--- Records for the exercise ---
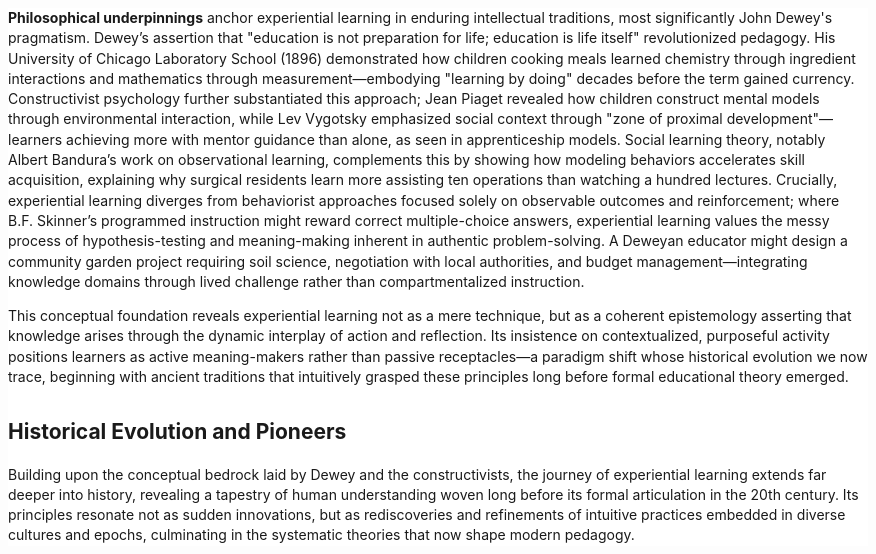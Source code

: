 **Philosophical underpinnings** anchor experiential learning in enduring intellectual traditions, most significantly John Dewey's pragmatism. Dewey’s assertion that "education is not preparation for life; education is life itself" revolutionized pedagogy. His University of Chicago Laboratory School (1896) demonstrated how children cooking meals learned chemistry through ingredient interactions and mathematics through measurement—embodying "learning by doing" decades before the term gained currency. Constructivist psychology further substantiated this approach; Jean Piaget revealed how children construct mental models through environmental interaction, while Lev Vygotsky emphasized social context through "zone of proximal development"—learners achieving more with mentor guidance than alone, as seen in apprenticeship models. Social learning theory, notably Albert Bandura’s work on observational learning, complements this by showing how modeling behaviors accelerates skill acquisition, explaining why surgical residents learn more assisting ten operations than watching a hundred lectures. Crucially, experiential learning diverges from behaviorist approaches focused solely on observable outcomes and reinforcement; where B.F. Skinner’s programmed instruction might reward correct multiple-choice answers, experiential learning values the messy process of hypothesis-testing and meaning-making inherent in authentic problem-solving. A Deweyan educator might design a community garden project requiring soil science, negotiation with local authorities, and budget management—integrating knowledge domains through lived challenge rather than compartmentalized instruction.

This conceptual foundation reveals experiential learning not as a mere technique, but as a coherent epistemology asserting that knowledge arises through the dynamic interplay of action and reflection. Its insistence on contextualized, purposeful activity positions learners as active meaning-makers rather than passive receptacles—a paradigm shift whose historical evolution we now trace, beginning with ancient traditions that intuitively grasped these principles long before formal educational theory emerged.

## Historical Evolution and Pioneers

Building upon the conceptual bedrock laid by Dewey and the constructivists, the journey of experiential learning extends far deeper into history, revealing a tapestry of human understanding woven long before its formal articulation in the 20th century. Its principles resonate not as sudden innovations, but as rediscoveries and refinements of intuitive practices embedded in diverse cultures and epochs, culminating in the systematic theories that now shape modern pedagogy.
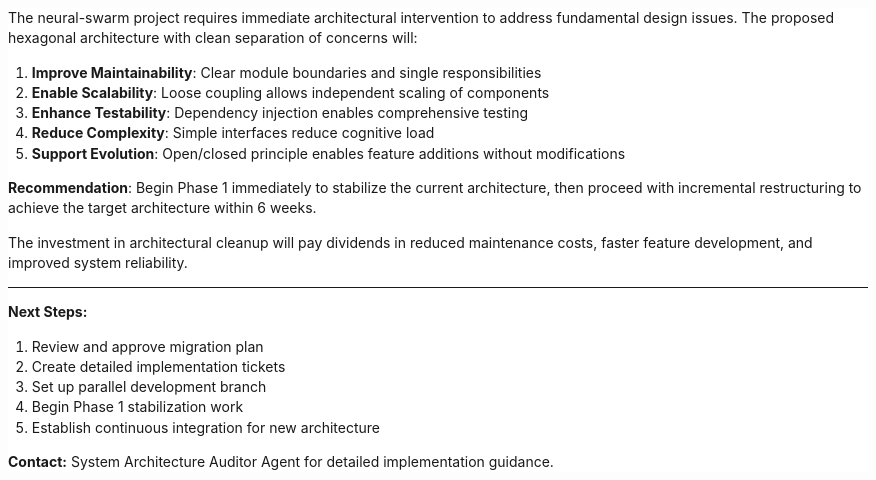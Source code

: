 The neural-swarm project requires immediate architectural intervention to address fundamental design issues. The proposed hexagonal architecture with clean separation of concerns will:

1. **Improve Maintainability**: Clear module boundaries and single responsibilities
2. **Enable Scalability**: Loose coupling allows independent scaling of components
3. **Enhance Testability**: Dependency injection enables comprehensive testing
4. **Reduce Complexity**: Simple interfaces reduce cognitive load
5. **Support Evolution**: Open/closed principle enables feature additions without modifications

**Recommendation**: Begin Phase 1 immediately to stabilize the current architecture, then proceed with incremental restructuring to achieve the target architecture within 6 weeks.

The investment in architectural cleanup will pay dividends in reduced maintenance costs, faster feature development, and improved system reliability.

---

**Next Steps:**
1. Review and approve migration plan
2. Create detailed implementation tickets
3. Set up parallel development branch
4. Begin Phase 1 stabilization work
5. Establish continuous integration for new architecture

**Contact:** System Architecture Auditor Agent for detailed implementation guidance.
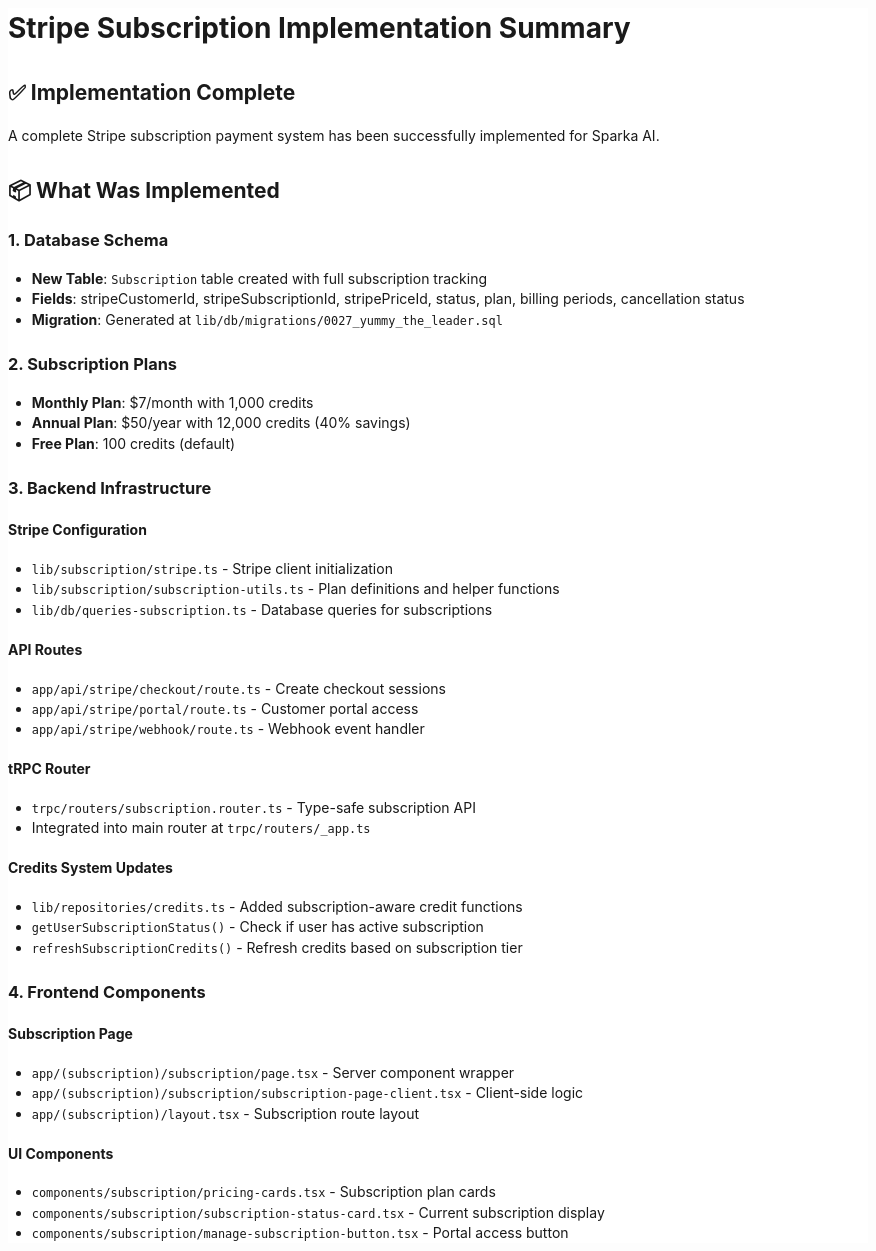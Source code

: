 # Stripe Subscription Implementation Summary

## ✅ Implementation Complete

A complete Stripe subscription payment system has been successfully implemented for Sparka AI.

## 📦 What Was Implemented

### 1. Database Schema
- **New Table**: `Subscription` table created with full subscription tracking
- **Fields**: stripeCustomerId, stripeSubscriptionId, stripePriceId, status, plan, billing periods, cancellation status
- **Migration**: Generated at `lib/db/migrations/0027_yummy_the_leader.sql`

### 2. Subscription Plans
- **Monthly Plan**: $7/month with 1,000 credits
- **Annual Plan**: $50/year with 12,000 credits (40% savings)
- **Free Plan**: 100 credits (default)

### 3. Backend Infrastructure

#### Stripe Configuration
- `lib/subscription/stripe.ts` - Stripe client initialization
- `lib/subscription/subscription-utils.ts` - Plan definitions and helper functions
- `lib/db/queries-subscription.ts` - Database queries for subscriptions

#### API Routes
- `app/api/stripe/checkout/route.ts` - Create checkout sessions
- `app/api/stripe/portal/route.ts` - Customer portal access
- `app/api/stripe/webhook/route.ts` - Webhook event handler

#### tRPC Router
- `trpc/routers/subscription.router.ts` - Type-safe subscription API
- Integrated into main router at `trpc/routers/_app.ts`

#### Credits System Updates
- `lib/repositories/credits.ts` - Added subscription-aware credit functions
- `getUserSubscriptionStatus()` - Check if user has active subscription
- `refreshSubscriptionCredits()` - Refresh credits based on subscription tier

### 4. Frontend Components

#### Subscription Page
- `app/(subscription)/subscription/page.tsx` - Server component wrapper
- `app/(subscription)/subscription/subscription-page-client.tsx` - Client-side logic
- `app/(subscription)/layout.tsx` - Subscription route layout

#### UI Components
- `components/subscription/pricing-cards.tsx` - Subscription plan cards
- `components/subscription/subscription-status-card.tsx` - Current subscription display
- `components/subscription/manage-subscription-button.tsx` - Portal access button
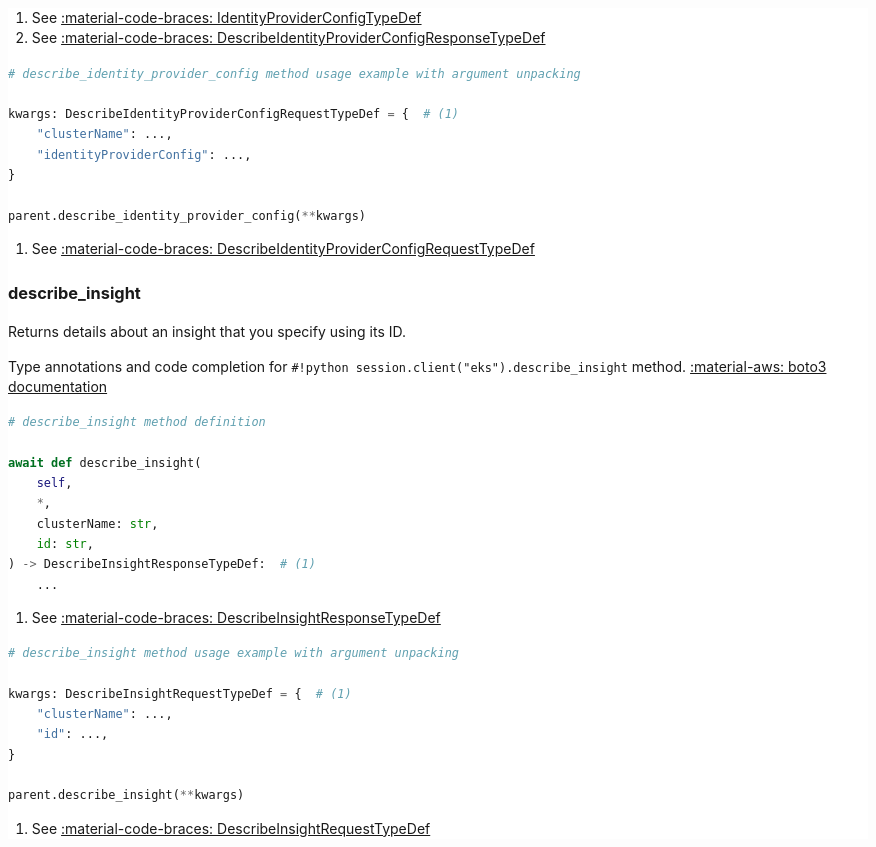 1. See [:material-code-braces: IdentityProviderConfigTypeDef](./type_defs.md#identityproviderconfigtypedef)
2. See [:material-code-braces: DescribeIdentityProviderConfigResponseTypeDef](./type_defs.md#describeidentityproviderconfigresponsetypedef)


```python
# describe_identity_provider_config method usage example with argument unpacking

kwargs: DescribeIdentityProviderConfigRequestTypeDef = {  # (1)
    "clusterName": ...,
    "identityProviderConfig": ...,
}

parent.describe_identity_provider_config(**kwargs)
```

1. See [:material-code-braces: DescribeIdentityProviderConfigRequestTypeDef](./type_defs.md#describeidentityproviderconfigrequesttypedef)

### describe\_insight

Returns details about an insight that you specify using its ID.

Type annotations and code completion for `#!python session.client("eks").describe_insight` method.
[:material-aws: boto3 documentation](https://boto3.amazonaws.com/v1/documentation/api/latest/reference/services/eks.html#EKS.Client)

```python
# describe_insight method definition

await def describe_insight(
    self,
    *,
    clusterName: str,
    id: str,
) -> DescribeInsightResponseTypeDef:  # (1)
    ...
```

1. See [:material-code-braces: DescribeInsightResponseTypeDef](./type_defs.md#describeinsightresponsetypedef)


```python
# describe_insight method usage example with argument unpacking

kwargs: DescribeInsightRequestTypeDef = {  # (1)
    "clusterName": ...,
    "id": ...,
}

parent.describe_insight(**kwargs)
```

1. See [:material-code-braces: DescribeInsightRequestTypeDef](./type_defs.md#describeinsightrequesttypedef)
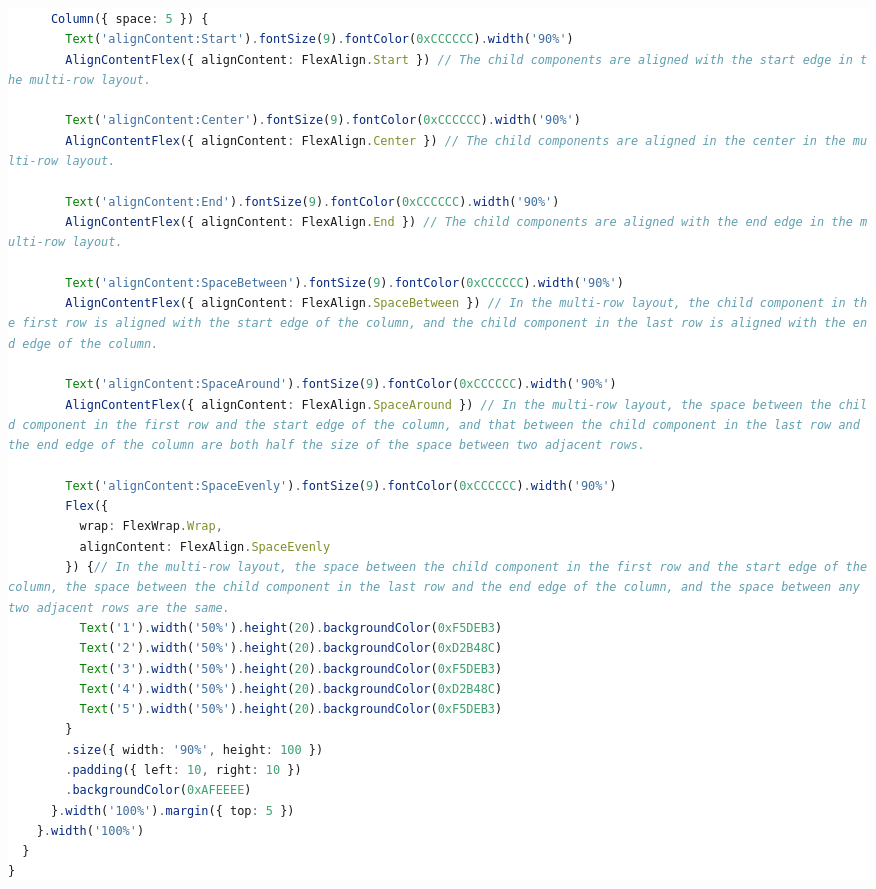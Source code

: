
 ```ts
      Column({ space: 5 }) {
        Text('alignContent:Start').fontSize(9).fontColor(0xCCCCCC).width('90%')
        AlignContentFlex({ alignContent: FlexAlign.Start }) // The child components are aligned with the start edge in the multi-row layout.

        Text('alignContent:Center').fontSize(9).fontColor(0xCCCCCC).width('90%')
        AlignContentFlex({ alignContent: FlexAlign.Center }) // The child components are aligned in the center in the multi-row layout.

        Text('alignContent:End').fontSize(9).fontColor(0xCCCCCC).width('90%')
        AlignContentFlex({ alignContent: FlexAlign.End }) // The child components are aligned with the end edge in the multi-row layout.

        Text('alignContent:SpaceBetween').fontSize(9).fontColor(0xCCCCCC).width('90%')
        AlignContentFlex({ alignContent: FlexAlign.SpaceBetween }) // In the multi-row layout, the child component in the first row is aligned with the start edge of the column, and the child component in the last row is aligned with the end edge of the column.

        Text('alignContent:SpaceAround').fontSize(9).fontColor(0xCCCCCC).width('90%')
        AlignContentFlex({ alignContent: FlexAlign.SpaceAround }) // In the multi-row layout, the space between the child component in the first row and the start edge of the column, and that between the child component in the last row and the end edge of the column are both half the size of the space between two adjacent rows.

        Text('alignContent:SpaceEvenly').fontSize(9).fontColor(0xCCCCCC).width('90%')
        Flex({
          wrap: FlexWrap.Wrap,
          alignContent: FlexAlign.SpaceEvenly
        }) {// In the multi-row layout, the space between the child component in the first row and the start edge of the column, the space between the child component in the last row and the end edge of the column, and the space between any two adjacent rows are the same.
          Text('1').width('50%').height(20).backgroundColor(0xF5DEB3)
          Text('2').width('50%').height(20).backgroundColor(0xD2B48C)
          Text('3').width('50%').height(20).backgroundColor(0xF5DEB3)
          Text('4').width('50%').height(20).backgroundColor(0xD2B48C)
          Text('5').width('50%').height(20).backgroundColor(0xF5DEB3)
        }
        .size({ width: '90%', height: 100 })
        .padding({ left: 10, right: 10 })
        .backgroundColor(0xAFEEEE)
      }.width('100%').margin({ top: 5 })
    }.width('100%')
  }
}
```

--- Task directions ---
Stop at the line containing "than compartmentalized instruction." and include it. Everything from the first line of the material up to there is to be repeated exactly, leaving out pictures.

--- Finished exercise ---
Source code

: **Philosophical underpinnings** anchor experiential learning in enduring intellectual traditions, most significantly John Dewey's pragmatism. Dewey’s assertion that "education is not preparation for life; education is life itself" revolutionized pedagogy. His University of Chicago Laboratory School (1896) demonstrated how children cooking meals learned chemistry through ingredient interactions and mathematics through measurement—embodying "learning by doing" decades before the term gained currency. Constructivist psychology further substantiated this approach; Jean Piaget revealed how children construct mental models through environmental interaction, while Lev Vygotsky emphasized social context through "zone of proximal development"—learners achieving more with mentor guidance than alone, as seen in apprenticeship models. Social learning theory, notably Albert Bandura’s work on observational learning, complements this by showing how modeling behaviors accelerates skill acquisition, explaining why surgical residents learn more assisting ten operations than watching a hundred lectures. Crucially, experiential learning diverges from behaviorist approaches focused solely on observable outcomes and reinforcement; where B.F. Skinner’s programmed instruction might reward correct multiple-choice answers, experiential learning values the messy process of hypothesis-testing and meaning-making inherent in authentic problem-solving. A Deweyan educator might design a community garden project requiring soil science, negotiation with local authorities, and budget management—integrating knowledge domains through lived challenge rather than compartmentalized instruction.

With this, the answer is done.